Mais il est permis de rêver d’un salon du livre sans nouveauté apparente. Ceux qui sont essentiels. Dans la sphère latino-américaine, il existe des livres d’auteurs qui ne perdent pas leur validité. J’en choisis quelques-uns sans intention de faire un cours magistral et avec le poids du goût, qui est subjectif : Pedro Paramo de Juan Rulfo est un récit, sinon le meilleur, du moins l’un des meilleurs sur le monde rural latino-américain et son réalisme magique avant l’invention de l’expression. A ses côtés se trouve La mort d’Artémio Cruz de Carlos Fuentes, qui est sans aucun doute l’histoire sombre de la révolution mexicaine racontée à partir de l’agonie d’un révolutionnaire. La définition la plus précise de ce qu’est notre pays, oui le nôtre, vient de l’Argentin Jorge Luis Borges dans Le livre de sable lorsque dans l’une de ses histoires, dans laquelle il était professeur, il met dans la bouche d’un professeur colombien fictif une réponse inédite à la question que lui pose Ulrica : « qu’est-ce qu’être Colombien ? “Je ne sais pas,” répondis-je. C’est un acte de foi. Il n’existe aucun manuel d’histoire qui le dise en termes aussi courts. Avec une précision et une rapidité impressionnantes également. Le chilien Roberto Bolaño a écrit un roman à la fin du siècle dernier Les détectives sauvages, qui n’est pas considéré comme faisant partie du canon du « boom littéraire » latino-américain mais devrait l’être pour son style franchement avant-gardiste et son réalisme viscéral comme Bolaño lui-même l’appelait à travers ses personnages. Comment lâcher prise Marelle de Julio Cortázar, un roman qui a marqué l’identité de ceux d’entre nous qui, étudiant en Europe, avons dû le chercher pour ne pas être laissés pour compte ? Dans le genre des biographies, celle de Jacob Beard le messager de Fernando Vallejo n’a pas d’égal car il est bien documenté et mieux écrit.

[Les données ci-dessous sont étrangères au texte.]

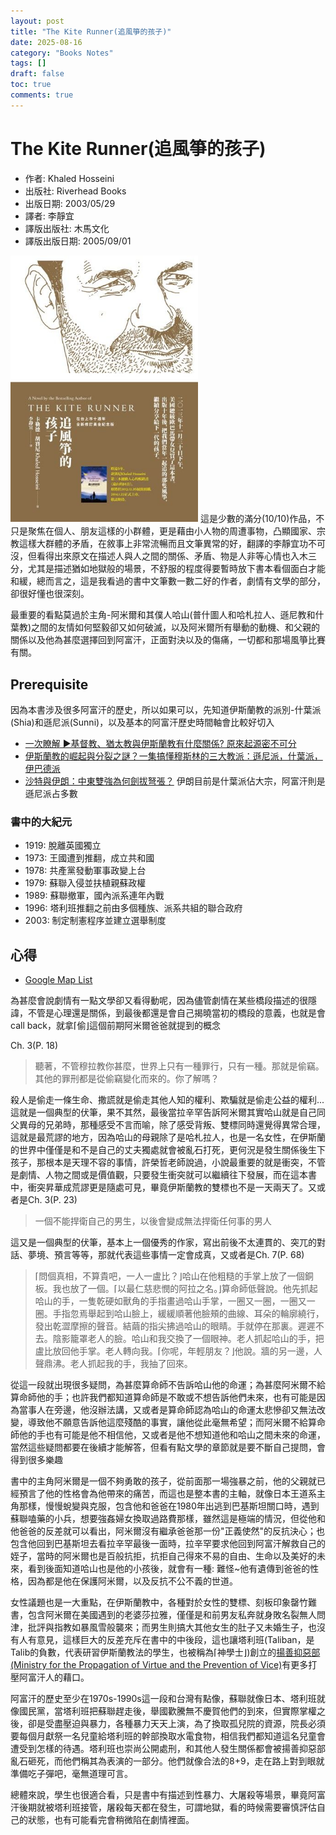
 ```yaml
---
layout: post
title: "The Kite Runner(追風箏的孩子)"
date: 2025-08-16
category: "Books Notes"
tags: []
draft: false
toc: true
comments: true
---
```


# The Kite Runner(追風箏的孩子)
* 作者: Khaled Hosseini
* 出版社: Riverhead Books
* 出版日期: 2003/05/29
* 譯者: 李靜宜
* 譯版出版社: 木馬文化
* 譯版出版日期: 2005/09/01

<img src="/assets/posts/追風箏的孩子.jpg" alt="" width="300">
這是少數的滿分(10/10)作品，不只是聚焦在個人、朋友這樣的小群體，更是藉由小人物的周遭事物，凸顯國家、宗教這樣大群體的矛盾，在敘事上非常流暢而且文筆異常的好，翻譯的李靜宜功不可沒，但看得出來原文在描述人與人之間的關係、矛盾、物是人非等心情也入木三分，尤其是描述猶如地獄般的場景，不舒服的程度得要暫時放下書本看個面白才能和緩，總而言之，這是我看過的書中文筆數一數二好的作者，劇情有文學的部分，卻很好懂也很深刻。


最重要的看點莫過於主角-阿米爾和其僕人哈山(普什圖人和哈札拉人、遜尼教和什葉教)之間的友情如何堅毅卻又如何破滅，以及阿米爾所有舉動的動機、和父親的關係以及他為甚麼選擇回到阿富汗，正面對決以及的傷痛，一切都和那場風箏比賽有關。
<!-- more -->


## Prerequisite
因為本書涉及很多阿富汗的歷史，所以如果可以，先知道伊斯蘭教的派別-什葉派(Shia)和遜尼派(Sunni)，以及基本的阿富汗歷史時間軸會比較好切入

* [ 一次瞭解 ►基督教、猶太教與伊斯蘭教有什麼關係? 原來起源密不可分 ](https://youtu.be/bcwF18z9aVw?si=vDNcVuDR0DOp_Y0e)
* [ 伊斯蘭教的崛起與分裂之謎？一集搞懂穆斯林的三大教派：遜尼派，什葉派，伊巴德派 ](https://youtu.be/KB9QU3FVlcQ?si=ixbicJVVH64wv72_)
* [沙特與伊朗：中東雙強為何劍拔弩張？](https://www.bbc.com/zhongwen/trad/world-42067527)
伊朗目前是什葉派佔大宗，阿富汗則是遜尼派占多數

### 書中的大紀元
* 1919: 脫離英國獨立
* 1973: 王國遭到推翻，成立共和國
* 1978: 共產黨發動軍事政變上台
* 1979: 蘇聯入侵並扶植親蘇政權
* 1989: 蘇聯撤軍，國內派系連年內戰
* 1996: 塔利班推翻之前由多個種族、派系共組的聯合政府
* 2003: 制定制憲程序並建立選舉制度

## 心得
* [Google Map List](https://maps.app.goo.gl/NbnhnemzyEJcAv8r5)

為甚麼會說劇情有一點文學卻又看得動呢，因為儘管劇情在某些橋段描述的很隱諱，不管是心理還是關係，到最後都還是會自己揭曉當初的橋段的意義，也就是會call back，就拿⌈偷⌋這個前期阿米爾爸爸就提到的概念

Ch. 3(P. 18)
> 聽著，不管穆拉教你甚麼，世界上只有一種罪行，只有一種。那就是偷竊。其他的罪刑都是從偷竊變化而來的。你了解嗎？

殺人是偷走一條生命、撒謊就是偷走其他人知的權利、欺騙就是偷走公益的權利...這就是一個典型的伏筆，果不其然，最後當拉辛罕告訴阿米爾其實哈山就是自己同父異母的兄弟時，那種感受不言而喻，除了感受背叛、雙標同時還覺得異常合理，這就是最荒謬的地方，因為哈山的母親除了是哈札拉人，也是一名女性，在伊斯蘭的世界中僅僅是和不是自己的丈夫獨處就會被亂石打死，更何況是發生關係後生下孩子，那根本是天理不容的事情，許榮哲老師說過，小說最重要的就是衝突，不管是劇情、人物之間或是價值觀，只要發生衝突就可以繼續往下發展，而在這本書中，衝突昇華成荒謬更是隨處可見，畢竟伊斯蘭教的雙標也不是一天兩天了。又或者是Ch. 3(P. 23)
> 一個不能捍衛自己的男生，以後會變成無法捍衛任何事的男人

這又是一個典型的伏筆，基本上一個優秀的作家，寫出前後不太連貫的、突兀的對話、夢境、預言等等，那就代表這些事情一定會成真，又或者是Ch. 7(P. 68)
> ⌈問個真相，不算貴吧，一人一盧比？⌋哈山在他粗糙的手掌上放了一個銅板。我也放了一個。⌈以最仁慈悲憫的阿拉之名。⌋算命師低聲說。他先抓起哈山的手，一隻乾硬如獸角的手指畫過哈山手掌，一圈又一圈，一圈又一圈。手指忽焉舉起到哈山臉上，緩緩順著他臉頰的曲線、耳朵的輪廓繞行，發出乾澀摩擦的聲音。結繭的指尖拂過哈山的眼睛。手就停在那裏。遲遲不去。陰影籠罩老人的臉。哈山和我交換了一個眼神。老人抓起哈山的手，把盧比放回他手掌。老人轉向我。⌈你呢，年輕朋友？⌋他說。牆的另一邊，人聲鼎沸。老人抓起我的手，我抽了回來。

從這一段就出現很多疑問，為甚麼算命師不告訴哈山他的命運；為甚麼阿米爾不給算命師他的手；也許我們都知道算命師是不敢或不想告訴他們未來，也有可能是因為當事人在旁邊，他沒辦法講，又或者是算命師認為哈山的命運太悲慘卻又無法改變，導致他不願意告訴他這麼殘酷的事實，讓他從此毫無希望；而阿米爾不給算命師他的手也有可能是他不相信他，又或者是他不想知道他和哈山之間未來的命運，當然這些疑問都要在後續才能解答，但看有點文學的章節就是要不斷自己提問，會得到很多樂趣

書中的主角阿米爾是一個不夠勇敢的孩子，從前面那一場強暴之前，他的父親就已經預言了他的性格會為他帶來的痛苦，而這也是整本書的主軸，就像日本王道系主角那樣，慢慢蛻變與克服，包含他和爸爸在1980年出逃到巴基斯坦關口時，遇到蘇聯嗑藥的小兵，想要強姦婦女換取過路費那樣，雖然這是極端的情況，但從他和他爸爸的反差就可以看出，阿米爾沒有繼承爸爸那一份"正義使然"的反抗決心；也包含他回到巴基斯坦去看拉辛罕最後一面時，拉辛罕要求他回到阿富汗解救自己的姪子，當時的阿米爾也是百般抗拒，抗拒自己得來不易的自由、生命以及美好的未來，看到後面知道哈山也是他的小孩後，就會有一種: 難怪~他有遺傳到爸爸的性格，因為都是他在保護阿米爾，以及反抗不公不義的世道。

女性議題也是一大重點，在伊斯蘭教中，各種對於女性的雙標、刻板印象罄竹難書，包含阿米爾在美國遇到的老婆莎拉雅，僅僅是和前男友私奔就身敗名裂無人問津，批評與指教如暴風雪般襲來；而男生則搞大其他女生的肚子又未婚生子，也沒有人有意見，這樣巨大的反差充斥在書中的中後段，這也讓塔利班(Taliban，是Talib的負數，代表研習伊斯蘭教法的學生，也被稱為⌈神學士⌋)創立的[揚善抑惡部(Ministry for the Propagation of Virtue and the Prevention of Vice)](https://zh.wikipedia.org/zh-tw/%E5%8A%9D%E5%96%84%E6%83%A9%E6%81%B6%E9%83%A8_(%E9%98%BF%E5%AF%8C%E6%B1%97))有更多打壓阿富汗人的藉口。

阿富汗的歷史至少在1970s-1990s這一段和台灣有點像，蘇聯就像日本、塔利班就像國民黨，當塔利班把蘇聯趕走後，舉國歡騰無不慶賀他們的到來，但實際掌權之後，卻是受盡壓迫與暴力，各種暴力天天上演，為了換取孤兒院的資源，院長必須要每個月獻祭一名兒童給塔利班的幹部換取水電食物，相信我們都知道這名兒童會遭受到怎樣的待遇。塔利班也崇尚公開處刑，和其他人發生關係都會被揚善抑惡部亂石砸死，而他們稱其為表演的一部分。他們就像合法的8+9，走在路上對到眼就準備吃子彈吧，毫無道理可言。

總體來說，學生也很適合看，只是書中有描述到性暴力、大屠殺等場景，畢竟阿富汗後期就被塔利班接管，屠殺每天都在發生，可謂地獄，看的時候需要審慎評估自己的狀態，也有可能看完會稍微陷在劇情裡面。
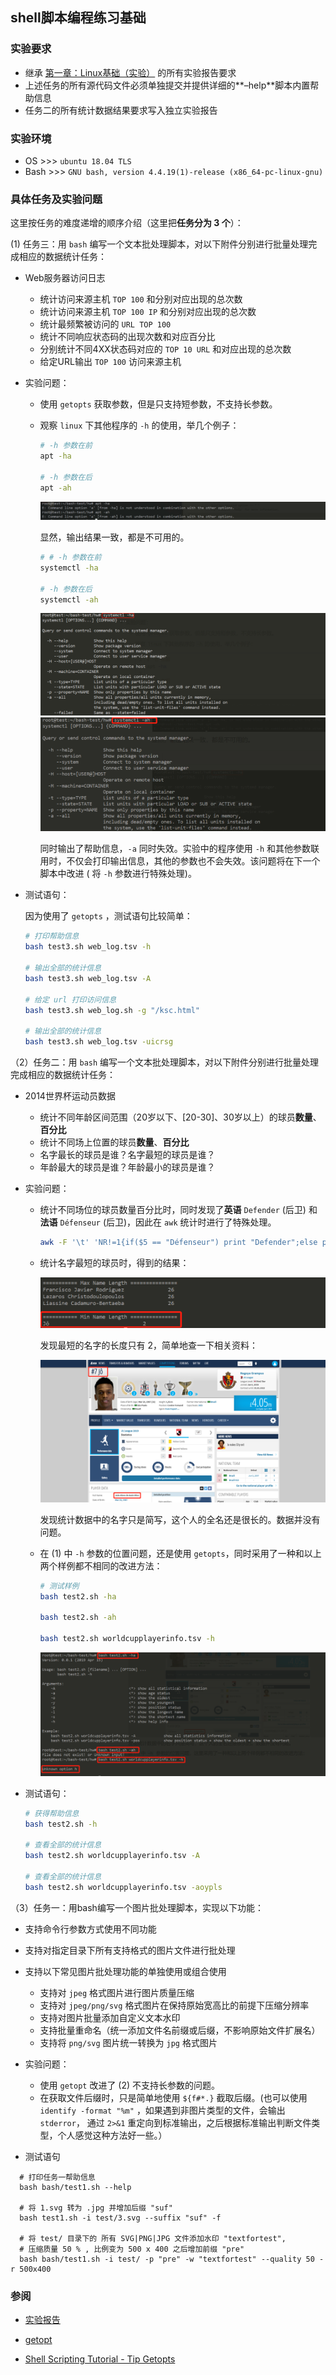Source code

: ## shell脚本编程练习基础

### 实验要求

- 继承 [第一章：Linux基础（实验）](http://sec.cuc.edu.cn/huangwei/course/LinuxSysAdmin/chap0x01.exp.md.html) 的所有实验报告要求
- 上述任务的所有源代码文件必须单独提交并提供详细的**–help**脚本内置帮助信息
- 任务二的所有统计数据结果要求写入独立实验报告



### 实验环境

- OS  >>>  `ubuntu 18.04 TLS`
- Bash  >>>  `GNU bash, version 4.4.19(1)-release (x86_64-pc-linux-gnu)`



### 具体任务及实验问题

这里按任务的难度递增的顺序介绍（这里把**任务分为 3 个**）：

(1) 任务三：用 `bash` 编写一个文本批处理脚本，对以下附件分别进行批量处理完成相应的数据统计任务： 

- Web服务器访问日志
  - 统计访问来源主机 `TOP 100` 和分别对应出现的总次数
  - 统计访问来源主机 `TOP 100 IP` 和分别对应出现的总次数
  - 统计最频繁被访问的 `URL TOP 100`
  - 统计不同响应状态码的出现次数和对应百分比
  - 分别统计不同4XX状态码对应的 `TOP 10 URL` 和对应出现的总次数
  - 给定URL输出 `TOP 100` 访问来源主机

- 实验问题：

  - 使用 `getopts` 获取参数，但是只支持短参数，不支持长参数。

  - 观察 `linux` 下其他程序的 `-h` 的使用，举几个例子：

    ```bash
    # -h 参数在前
    apt -ha
    
    # -h 参数在后
    apt -ah
    ```

    ![apt](image/apt.jpg)

    显然，输出结果一致，都是不可用的。

    ```bash
    # # -h 参数在前
    systemctl -ha
    
    # -h 参数在后
    systemctl -ah
    ```

    ![system-ha](image/system-ha.jpg)
    ![system-ah](image/system-ah.jpg)

    同时输出了帮助信息，`-a` 同时失效。实验中的程序使用 `-h` 和其他参数联用时，不仅会打印输出信息，其他的参数也不会失效。该问题将在下一个脚本中改进 ( 将 `-h` 参数进行特殊处理)。

  

 - 测试语句：

    因为使用了 `getopts` ，测试语句比较简单：

    ```bash
    # 打印帮助信息
    bash test3.sh web_log.tsv -h
    
    # 输出全部的统计信息 
    bash test3.sh web_log.tsv -A
    
    # 给定 url 打印访问信息
    bash test3.sh web_log.sh -g "/ksc.html"
    
    # 输出全部的统计信息
    bash test3.sh web_log.tsv -uicrsg
    ```

    

（2）任务二：用 `bash` 编写一个文本批处理脚本，对以下附件分别进行批量处理完成相应的数据统计任务： 

- 2014世界杯运动员数据

  - 统计不同年龄区间范围（20岁以下、[20-30]、30岁以上）的球员**数量**、**百分比**
  - 统计不同场上位置的球员**数量**、**百分比**
  - 名字最长的球员是谁？名字最短的球员是谁？
  - 年龄最大的球员是谁？年龄最小的球员是谁？

- 实验问题：

  - 统计不同场位的球员数量百分比时，同时发现了**英语** `Defender` (后卫) 和 **法语** `Défenseur` (后卫)，因此在 `awk` 统计时进行了特殊处理。

    ```bash
    awk -F '\t' 'NR!=1{if($5 == "Défenseur") print "Defender";else print $5}' $filename
    ```

  - 统计名字最短的球员时，得到的结果：

    ![min_name](image/min_name.jpg)

    

    发现最短的名字的长度只有 2，简单地查一下相关资料：

    ![j](image/j.jpg)

    发现统计数据中的名字只是简写，这个人的全名还是很长的。数据并没有问题。

  - 在 (1) 中 `-h`  参数的位置问题，还是使用 `getopts`，同时采用了一种和以上两个样例都不相同的改进方法：

    ```bash
    # 测试样例
    bash test2.sh -ha
    
    bash test2.sh -ah
    
    bash test2.sh worldcupplayerinfo.tsv -h
    ```

    ![test2](image/test2.jpg)

 - 测试语句：

    ```bash
    # 获得帮助信息
    bash test2.sh -h
    
    # 查看全部的统计信息
    bash test2.sh worldcupplayerinfo.tsv -A
    
    # 查看全部的统计信息
    bash test2.sh worldcupplayerinfo.tsv -aoypls
    ```


（3）任务一：用bash编写一个图片批处理脚本，实现以下功能：

- 支持命令行参数方式使用不同功能
- 支持对指定目录下所有支持格式的图片文件进行批处理
- 支持以下常见图片批处理功能的单独使用或组合使用
  - 支持对 `jpeg` 格式图片进行图片质量压缩
  - 支持对 `jpeg/png/svg` 格式图片在保持原始宽高比的前提下压缩分辨率
  - 支持对图片批量添加自定义文本水印
  - 支持批量重命名（统一添加文件名前缀或后缀，不影响原始文件扩展名）
  - 支持将 `png/svg` 图片统一转换为 `jpg` 格式图片
- 实验问题：
  - 使用 `getopt` 改进了 (2) 不支持长参数的问题。
  - 在获取文件后缀时，只是简单地使用 `${f#*.}`  截取后缀。(也可以使用 `identify -format "%m"` ，如果遇到非图片类型的文件，会输出 `stderror`，  通过 `2>&1` 重定向到标准输出，之后根据标准输出判断文件类型，个人感觉这种方法好一些。）

- 测试语句
```
  # 打印任务一帮助信息
  bash bash/test1.sh --help
  
  # 将 1.svg 转为 .jpg 并增加后缀 "suf" 
  bash test1.sh -i test/3.svg --suffix "suf" -f
  
  # 将 test/ 目录下的 所有 SVG|PNG|JPG 文件添加水印 "textfortest",
  # 压缩质量 50 % , 比例变为 500 x 400 之后增加前缀 "pre" 
  bash bash/test1.sh -i test/ -p "pre" -w "textfortest" --quality 50 -r 500x400
```

### 参阅
  - [实验报告](https://github.com/CUCCS/linux-2019-jckling/tree/0x04)
  
  - [getopt](https://www.mkssoftware.com/docs/man1/getopt.1.asp)
  
  - [Shell Scripting Tutorial - Tip Getopts](https://www.shellscript.sh/tips/getopts/)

Cependant, la réédition par Editorial Planeta de Le Maelström de José Eustasio Rivera, à l’occasion du centenaire de sa publication en 1924, méritait une digne célébration à Filbo. Un chef-d’œuvre de la littérature colombienne, un livre centenaire dans des habits neufs. Ne pourrait-on pas inventer une foire aux livres qui ne sont pas nouveaux mais auxquels il faut revenir sans s’arrêter parce qu’ils ne vieillissent pas ?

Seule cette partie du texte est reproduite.